## Instructions for the task
Whenever a line below holds the word "among", copy that line.

(Stored data)
-*-

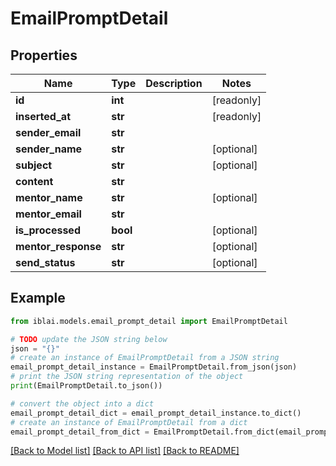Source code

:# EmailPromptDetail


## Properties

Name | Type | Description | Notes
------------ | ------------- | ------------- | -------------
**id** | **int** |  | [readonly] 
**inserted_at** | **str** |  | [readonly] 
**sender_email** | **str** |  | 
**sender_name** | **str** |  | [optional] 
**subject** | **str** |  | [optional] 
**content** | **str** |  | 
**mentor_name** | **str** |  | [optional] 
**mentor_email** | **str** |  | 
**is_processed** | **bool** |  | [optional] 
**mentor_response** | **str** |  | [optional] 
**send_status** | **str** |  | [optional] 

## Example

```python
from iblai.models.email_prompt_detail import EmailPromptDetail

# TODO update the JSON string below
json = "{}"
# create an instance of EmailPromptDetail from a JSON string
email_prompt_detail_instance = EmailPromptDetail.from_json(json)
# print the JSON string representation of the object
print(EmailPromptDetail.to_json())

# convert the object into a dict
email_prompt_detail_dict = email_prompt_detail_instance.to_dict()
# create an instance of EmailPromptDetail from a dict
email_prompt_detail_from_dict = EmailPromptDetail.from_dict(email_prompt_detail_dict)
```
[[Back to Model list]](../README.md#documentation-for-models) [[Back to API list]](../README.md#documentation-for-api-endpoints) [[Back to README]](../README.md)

-*-

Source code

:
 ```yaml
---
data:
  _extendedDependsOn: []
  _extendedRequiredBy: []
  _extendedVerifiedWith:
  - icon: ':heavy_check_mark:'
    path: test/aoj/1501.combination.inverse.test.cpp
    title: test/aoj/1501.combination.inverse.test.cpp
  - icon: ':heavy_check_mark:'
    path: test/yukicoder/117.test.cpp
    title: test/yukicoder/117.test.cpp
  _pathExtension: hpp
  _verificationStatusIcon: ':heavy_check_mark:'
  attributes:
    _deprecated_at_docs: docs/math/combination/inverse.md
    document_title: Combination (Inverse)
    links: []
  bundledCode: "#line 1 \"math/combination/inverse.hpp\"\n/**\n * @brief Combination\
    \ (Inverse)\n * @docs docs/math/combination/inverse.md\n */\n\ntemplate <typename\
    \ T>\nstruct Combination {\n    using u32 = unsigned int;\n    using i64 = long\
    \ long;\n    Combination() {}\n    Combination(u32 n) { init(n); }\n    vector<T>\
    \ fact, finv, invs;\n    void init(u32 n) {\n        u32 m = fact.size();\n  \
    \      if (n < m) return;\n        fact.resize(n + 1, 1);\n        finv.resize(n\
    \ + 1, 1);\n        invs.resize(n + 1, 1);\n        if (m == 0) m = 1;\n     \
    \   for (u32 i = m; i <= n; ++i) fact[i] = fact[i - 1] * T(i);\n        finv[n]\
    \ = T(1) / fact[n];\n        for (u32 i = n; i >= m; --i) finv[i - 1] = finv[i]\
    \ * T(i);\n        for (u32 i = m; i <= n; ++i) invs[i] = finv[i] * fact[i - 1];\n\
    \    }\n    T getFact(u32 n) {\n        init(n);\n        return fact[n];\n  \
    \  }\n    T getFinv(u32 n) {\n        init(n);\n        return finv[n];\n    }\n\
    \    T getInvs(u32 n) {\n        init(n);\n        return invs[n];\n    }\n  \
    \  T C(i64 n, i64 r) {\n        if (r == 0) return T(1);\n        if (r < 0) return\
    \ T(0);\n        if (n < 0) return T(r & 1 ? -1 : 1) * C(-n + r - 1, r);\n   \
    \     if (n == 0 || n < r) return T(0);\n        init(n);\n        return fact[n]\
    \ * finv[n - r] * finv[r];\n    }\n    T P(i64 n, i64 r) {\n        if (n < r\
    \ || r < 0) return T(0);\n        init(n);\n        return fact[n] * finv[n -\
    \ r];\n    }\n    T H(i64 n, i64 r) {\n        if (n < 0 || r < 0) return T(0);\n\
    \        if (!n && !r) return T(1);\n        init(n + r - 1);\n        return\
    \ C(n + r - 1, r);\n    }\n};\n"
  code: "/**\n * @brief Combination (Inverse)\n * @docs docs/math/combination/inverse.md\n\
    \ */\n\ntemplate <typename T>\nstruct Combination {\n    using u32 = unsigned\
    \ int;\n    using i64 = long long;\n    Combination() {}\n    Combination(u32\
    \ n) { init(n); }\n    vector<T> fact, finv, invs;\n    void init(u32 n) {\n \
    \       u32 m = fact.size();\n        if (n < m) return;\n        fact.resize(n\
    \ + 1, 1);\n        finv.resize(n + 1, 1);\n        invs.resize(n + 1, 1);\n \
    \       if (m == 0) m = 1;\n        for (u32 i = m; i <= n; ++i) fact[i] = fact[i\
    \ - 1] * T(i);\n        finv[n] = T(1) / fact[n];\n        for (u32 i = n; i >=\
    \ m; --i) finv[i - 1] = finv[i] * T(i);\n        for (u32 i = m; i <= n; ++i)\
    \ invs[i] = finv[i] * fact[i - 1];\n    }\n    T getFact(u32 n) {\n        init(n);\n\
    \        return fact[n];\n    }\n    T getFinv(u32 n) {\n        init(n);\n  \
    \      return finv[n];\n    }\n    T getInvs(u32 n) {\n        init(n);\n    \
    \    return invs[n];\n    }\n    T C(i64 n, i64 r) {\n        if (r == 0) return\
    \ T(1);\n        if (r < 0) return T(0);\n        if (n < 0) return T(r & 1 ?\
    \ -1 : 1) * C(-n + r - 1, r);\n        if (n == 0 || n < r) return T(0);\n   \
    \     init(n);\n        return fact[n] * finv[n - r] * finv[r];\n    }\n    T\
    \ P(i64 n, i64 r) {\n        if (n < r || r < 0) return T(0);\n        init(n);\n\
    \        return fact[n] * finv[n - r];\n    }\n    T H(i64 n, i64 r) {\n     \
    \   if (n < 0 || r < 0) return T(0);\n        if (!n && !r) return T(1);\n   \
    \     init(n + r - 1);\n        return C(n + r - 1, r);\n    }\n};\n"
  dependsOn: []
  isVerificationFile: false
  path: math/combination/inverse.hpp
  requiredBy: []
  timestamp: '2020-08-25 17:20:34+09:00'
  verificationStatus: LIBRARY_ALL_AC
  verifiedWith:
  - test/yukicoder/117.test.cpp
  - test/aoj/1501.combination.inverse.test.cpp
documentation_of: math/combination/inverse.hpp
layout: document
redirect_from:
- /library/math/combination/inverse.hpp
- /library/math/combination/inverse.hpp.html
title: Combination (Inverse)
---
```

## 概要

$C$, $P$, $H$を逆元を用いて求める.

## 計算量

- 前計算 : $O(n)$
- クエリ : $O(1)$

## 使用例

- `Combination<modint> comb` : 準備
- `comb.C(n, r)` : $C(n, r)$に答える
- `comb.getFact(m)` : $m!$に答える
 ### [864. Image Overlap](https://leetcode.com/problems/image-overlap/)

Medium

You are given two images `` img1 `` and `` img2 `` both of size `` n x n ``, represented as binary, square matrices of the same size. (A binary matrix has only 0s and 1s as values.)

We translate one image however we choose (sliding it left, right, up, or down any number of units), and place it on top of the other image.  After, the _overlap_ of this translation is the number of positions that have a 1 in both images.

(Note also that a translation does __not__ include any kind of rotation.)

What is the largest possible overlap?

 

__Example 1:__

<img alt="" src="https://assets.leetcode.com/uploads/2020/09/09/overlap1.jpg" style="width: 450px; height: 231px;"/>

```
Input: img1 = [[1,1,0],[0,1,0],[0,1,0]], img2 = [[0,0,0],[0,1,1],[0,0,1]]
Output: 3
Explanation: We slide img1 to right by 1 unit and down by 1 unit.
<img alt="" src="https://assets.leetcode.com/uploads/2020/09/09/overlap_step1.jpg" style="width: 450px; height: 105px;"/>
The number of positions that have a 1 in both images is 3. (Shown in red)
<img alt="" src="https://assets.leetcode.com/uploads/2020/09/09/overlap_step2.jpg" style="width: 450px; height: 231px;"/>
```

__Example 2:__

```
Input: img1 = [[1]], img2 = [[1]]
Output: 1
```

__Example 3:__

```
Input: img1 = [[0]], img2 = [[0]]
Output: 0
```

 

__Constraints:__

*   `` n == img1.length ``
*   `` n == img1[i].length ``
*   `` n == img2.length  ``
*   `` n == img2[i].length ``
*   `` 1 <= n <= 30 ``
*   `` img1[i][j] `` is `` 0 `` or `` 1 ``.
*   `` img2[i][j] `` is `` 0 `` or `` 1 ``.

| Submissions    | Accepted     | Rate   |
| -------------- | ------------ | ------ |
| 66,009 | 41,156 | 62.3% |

-*-

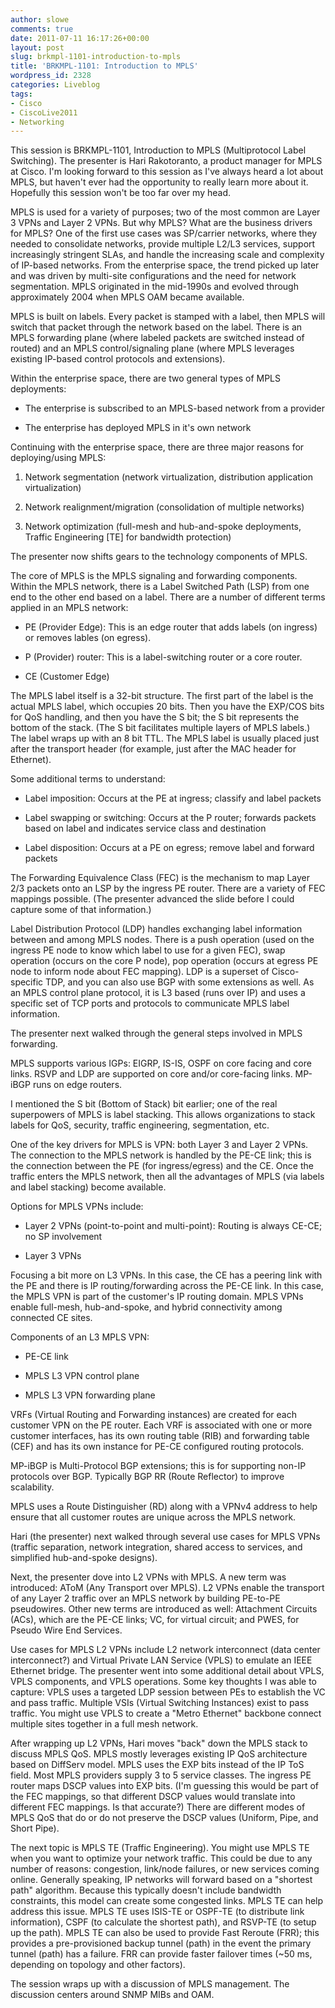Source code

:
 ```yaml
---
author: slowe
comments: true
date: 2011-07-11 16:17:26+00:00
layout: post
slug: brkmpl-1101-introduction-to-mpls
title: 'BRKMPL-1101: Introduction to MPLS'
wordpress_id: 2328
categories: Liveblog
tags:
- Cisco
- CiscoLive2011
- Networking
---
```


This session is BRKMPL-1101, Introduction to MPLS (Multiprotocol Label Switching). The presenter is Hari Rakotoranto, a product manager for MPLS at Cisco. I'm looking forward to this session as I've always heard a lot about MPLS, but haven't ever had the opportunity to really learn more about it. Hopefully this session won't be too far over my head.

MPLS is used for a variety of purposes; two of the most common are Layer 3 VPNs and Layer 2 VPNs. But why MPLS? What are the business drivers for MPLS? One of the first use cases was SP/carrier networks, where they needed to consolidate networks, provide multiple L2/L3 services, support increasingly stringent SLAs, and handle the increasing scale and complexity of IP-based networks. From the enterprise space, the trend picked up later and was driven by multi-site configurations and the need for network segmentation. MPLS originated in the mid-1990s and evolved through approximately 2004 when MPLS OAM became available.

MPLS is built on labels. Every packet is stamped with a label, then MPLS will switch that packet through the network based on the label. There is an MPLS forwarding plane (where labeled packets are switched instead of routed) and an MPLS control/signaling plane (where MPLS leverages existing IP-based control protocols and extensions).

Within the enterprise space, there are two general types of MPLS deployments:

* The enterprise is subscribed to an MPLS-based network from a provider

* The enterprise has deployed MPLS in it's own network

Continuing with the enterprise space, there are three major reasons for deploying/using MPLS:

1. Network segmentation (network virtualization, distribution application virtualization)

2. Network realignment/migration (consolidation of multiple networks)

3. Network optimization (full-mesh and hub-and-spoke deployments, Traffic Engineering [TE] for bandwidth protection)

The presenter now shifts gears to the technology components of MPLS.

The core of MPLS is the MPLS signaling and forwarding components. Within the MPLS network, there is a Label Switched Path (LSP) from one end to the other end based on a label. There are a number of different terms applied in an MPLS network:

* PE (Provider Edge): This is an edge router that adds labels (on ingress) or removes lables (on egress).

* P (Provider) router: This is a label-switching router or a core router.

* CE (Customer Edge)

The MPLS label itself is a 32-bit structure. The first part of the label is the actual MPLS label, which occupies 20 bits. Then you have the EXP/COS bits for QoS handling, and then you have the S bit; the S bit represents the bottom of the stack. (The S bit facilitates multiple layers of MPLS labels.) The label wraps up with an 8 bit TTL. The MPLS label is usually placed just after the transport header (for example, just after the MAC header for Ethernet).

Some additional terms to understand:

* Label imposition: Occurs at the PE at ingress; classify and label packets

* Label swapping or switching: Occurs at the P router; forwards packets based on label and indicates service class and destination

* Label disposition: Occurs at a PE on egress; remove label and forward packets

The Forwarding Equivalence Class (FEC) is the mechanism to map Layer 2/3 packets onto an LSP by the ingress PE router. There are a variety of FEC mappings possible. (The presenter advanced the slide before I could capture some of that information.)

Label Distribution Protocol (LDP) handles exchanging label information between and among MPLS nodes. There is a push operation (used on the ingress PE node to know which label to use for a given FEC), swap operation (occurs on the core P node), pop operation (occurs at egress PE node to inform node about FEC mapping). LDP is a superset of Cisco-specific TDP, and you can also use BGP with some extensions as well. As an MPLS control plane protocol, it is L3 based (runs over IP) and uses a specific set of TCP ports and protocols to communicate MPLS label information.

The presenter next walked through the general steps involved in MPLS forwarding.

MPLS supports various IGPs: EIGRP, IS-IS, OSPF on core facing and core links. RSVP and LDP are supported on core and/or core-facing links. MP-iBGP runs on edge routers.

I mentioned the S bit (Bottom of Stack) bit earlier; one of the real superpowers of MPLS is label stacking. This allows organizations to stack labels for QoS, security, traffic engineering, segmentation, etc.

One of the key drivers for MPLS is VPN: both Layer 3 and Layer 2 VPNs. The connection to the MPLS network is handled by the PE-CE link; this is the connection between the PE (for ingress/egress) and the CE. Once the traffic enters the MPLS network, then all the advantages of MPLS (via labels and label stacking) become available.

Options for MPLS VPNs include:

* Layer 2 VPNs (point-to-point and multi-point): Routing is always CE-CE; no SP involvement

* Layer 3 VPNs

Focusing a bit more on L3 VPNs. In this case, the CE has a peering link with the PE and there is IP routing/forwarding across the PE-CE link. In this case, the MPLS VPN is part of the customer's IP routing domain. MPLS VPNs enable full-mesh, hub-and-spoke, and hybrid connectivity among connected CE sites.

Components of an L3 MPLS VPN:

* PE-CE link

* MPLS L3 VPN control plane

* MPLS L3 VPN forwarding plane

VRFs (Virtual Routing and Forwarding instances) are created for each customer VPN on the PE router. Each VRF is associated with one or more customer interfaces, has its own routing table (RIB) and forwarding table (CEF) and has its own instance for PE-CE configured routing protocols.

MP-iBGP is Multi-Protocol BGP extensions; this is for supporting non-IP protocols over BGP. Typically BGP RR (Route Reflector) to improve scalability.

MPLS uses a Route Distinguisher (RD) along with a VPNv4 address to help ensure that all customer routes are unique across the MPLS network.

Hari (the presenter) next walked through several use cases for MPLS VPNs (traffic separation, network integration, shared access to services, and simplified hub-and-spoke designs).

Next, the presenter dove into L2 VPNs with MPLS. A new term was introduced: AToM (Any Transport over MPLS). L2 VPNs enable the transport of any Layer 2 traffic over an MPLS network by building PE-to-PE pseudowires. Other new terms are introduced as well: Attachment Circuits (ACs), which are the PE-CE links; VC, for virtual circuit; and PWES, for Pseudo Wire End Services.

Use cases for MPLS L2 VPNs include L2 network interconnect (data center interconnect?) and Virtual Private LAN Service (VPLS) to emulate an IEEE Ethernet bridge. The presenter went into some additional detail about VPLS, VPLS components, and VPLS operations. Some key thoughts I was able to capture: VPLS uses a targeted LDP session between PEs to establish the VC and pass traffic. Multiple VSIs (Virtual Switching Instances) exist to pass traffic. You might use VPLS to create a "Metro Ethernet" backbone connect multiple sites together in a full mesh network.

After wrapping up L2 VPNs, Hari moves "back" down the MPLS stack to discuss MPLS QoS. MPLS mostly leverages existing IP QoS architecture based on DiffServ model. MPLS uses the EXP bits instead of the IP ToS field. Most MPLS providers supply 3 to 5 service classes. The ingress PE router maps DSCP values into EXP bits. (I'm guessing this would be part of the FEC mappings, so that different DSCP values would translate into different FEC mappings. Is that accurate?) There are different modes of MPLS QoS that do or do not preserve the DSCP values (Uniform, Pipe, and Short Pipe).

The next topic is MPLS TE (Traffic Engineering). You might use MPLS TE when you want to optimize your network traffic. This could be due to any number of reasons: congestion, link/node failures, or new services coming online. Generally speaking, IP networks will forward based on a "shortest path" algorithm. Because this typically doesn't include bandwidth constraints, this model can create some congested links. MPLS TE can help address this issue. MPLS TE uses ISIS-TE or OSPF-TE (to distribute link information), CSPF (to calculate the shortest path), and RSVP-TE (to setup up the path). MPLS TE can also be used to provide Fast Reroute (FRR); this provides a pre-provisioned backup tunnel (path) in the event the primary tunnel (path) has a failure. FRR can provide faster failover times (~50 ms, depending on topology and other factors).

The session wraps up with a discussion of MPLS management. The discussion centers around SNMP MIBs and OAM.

-*-

## Answer to this exercise
Label Distribution Protocol (LDP) handles exchanging label information between and among MPLS nodes. There is a push operation (used on the ingress PE node to know which label to use for a given FEC), swap operation (occurs on the core P node), pop operation (occurs at egress PE node to inform node about FEC mapping). LDP is a superset of Cisco-specific TDP, and you can also use BGP with some extensions as well. As an MPLS control plane protocol, it is L3 based (runs over IP) and uses a specific set of TCP ports and protocols to communicate MPLS label information.
Focusing a bit more on L3 VPNs. In this case, the CE has a peering link with the PE and there is IP routing/forwarding across the PE-CE link. In this case, the MPLS VPN is part of the customer's IP routing domain. MPLS VPNs enable full-mesh, hub-and-spoke, and hybrid connectivity among connected CE sites.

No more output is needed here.